INPUT DATA:

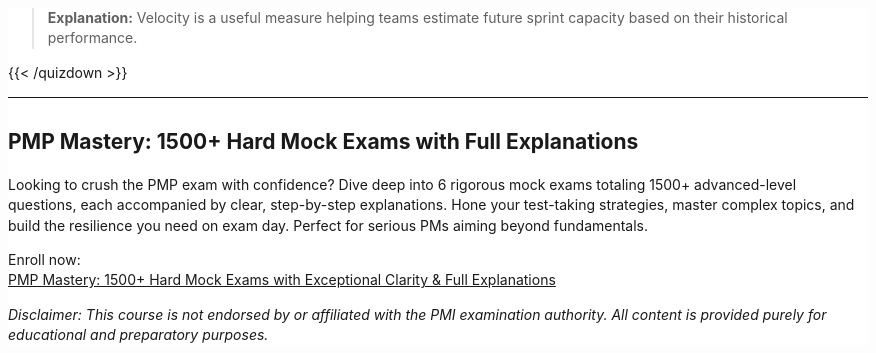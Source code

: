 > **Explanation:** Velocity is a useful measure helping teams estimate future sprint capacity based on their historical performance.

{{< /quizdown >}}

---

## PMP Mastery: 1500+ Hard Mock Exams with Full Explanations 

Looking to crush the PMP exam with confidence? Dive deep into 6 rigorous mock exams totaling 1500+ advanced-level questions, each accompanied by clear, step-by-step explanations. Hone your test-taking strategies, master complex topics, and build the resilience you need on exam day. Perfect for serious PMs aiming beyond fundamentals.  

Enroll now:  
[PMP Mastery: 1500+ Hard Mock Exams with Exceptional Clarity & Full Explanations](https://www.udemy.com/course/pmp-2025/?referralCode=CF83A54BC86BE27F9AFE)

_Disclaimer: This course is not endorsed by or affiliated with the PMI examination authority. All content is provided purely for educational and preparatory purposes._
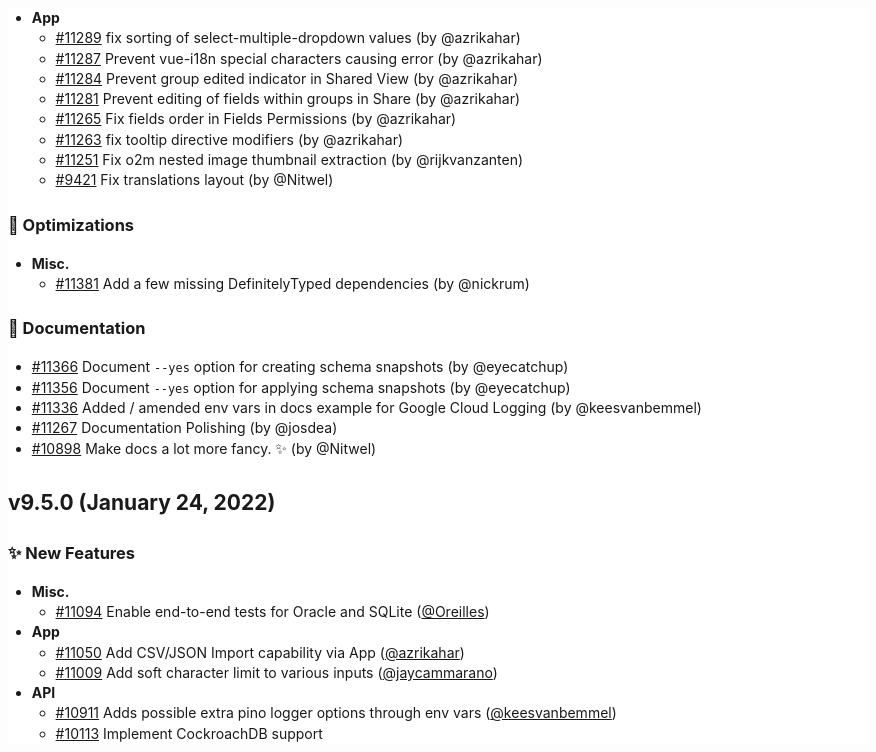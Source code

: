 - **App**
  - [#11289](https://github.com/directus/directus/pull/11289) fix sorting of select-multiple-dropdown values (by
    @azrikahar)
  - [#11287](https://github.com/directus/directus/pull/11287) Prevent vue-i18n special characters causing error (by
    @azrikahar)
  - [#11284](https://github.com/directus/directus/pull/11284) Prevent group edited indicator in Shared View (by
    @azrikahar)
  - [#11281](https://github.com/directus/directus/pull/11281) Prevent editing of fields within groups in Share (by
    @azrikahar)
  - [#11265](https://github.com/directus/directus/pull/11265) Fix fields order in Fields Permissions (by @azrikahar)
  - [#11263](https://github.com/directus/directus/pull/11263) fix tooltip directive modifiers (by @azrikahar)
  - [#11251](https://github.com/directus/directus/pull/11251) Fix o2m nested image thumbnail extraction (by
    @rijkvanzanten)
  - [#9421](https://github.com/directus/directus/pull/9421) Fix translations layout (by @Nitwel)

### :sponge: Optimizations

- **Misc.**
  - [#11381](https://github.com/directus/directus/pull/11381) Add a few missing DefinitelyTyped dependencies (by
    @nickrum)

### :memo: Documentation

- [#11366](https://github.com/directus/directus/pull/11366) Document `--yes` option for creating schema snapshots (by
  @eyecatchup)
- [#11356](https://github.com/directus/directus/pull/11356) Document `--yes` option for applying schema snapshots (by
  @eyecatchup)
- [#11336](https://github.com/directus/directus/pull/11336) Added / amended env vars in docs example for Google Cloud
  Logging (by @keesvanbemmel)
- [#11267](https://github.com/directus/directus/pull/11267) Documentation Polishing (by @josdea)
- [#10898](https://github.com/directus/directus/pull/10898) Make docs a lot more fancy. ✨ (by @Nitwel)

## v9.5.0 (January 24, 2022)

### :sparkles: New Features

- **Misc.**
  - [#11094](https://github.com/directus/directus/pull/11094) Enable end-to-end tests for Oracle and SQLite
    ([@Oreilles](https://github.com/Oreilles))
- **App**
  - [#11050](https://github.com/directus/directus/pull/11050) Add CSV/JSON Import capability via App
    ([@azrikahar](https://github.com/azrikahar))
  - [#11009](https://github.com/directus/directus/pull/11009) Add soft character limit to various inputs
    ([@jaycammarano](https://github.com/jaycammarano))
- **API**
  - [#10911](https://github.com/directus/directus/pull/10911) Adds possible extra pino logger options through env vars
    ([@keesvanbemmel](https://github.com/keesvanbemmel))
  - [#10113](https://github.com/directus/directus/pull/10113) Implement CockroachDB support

PROBLEM STATEMENT: Every line that includes "keesvanbemmel" must be copied from the material above.

FINAL ANSWER:
  Logging (by @keesvanbemmel)
    ([@keesvanbemmel](https://github.com/keesvanbemmel))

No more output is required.